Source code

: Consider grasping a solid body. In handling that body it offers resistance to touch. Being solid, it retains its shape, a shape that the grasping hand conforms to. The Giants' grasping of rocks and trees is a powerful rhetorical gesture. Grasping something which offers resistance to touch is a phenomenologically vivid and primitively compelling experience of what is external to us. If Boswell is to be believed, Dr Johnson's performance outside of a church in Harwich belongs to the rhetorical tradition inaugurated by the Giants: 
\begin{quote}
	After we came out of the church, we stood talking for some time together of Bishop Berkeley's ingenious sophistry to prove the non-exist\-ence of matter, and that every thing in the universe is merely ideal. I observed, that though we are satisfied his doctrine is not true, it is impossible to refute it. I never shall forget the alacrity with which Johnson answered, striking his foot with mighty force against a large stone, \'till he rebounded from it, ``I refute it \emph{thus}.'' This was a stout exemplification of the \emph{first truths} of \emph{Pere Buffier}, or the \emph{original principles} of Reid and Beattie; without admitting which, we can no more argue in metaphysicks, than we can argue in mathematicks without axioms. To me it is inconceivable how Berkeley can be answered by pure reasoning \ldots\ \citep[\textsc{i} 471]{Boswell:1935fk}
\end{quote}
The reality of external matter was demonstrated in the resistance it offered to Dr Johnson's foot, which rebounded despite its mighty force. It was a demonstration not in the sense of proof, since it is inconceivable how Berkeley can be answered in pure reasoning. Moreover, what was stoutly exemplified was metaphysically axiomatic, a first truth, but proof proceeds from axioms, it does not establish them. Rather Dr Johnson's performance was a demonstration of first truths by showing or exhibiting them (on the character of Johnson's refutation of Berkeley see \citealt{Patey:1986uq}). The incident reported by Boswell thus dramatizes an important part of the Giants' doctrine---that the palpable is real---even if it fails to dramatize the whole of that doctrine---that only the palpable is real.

▶ WHAT YOU ARE ASKED TO DO:
Word for word, restate the whole of the material above.

▶ SOLUTION TO THE PROBLEM:
Source code

: Consider grasping a solid body. In handling that body it offers resistance to touch. Being solid, it retains its shape, a shape that the grasping hand conforms to. The Giants' grasping of rocks and trees is a powerful rhetorical gesture. Grasping something which offers resistance to touch is a phenomenologically vivid and primitively compelling experience of what is external to us. If Boswell is to be believed, Dr Johnson's performance outside of a church in Harwich belongs to the rhetorical tradition inaugurated by the Giants: 
\begin{quote}
	After we came out of the church, we stood talking for some time together of Bishop Berkeley's ingenious sophistry to prove the non-exist\-ence of matter, and that every thing in the universe is merely ideal. I observed, that though we are satisfied his doctrine is not true, it is impossible to refute it. I never shall forget the alacrity with which Johnson answered, striking his foot with mighty force against a large stone, \'till he rebounded from it, ``I refute it \emph{thus}.'' This was a stout exemplification of the \emph{first truths} of \emph{Pere Buffier}, or the \emph{original principles} of Reid and Beattie; without admitting which, we can no more argue in metaphysicks, than we can argue in mathematicks without axioms. To me it is inconceivable how Berkeley can be answered by pure reasoning \ldots\ \citep[\textsc{i} 471]{Boswell:1935fk}
\end{quote}
The reality of external matter was demonstrated in the resistance it offered to Dr Johnson's foot, which rebounded despite its mighty force. It was a demonstration not in the sense of proof, since it is inconceivable how Berkeley can be answered in pure reasoning. Moreover, what was stoutly exemplified was metaphysically axiomatic, a first truth, but proof proceeds from axioms, it does not establish them. Rather Dr Johnson's performance was a demonstration of first truths by showing or exhibiting them (on the character of Johnson's refutation of Berkeley see \citealt{Patey:1986uq}). The incident reported by Boswell thus dramatizes an important part of the Giants' doctrine---that the palpable is real---even if it fails to dramatize the whole of that doctrine---that only the palpable is real.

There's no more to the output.